EXERCISE DETAILS –
The reply should hold only the lines below from the one with "implement new BOOST_AUTO_TEST_SUITE sections." to the end, each copied exactly.

(Stored records)
##############################

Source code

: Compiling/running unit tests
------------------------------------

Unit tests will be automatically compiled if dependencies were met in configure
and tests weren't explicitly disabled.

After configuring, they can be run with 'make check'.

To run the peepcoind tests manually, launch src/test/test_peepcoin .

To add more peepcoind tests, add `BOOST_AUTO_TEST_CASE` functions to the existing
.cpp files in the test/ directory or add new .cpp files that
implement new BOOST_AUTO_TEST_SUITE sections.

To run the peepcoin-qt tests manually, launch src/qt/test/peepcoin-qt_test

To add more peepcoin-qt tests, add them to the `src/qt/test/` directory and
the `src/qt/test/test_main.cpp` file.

##############################

EXERCISE ANSWER –
implement new BOOST_AUTO_TEST_SUITE sections.

To run the peepcoin-qt tests manually, launch src/qt/test/peepcoin-qt_test

To add more peepcoin-qt tests, add them to the `src/qt/test/` directory and
the `src/qt/test/test_main.cpp` file.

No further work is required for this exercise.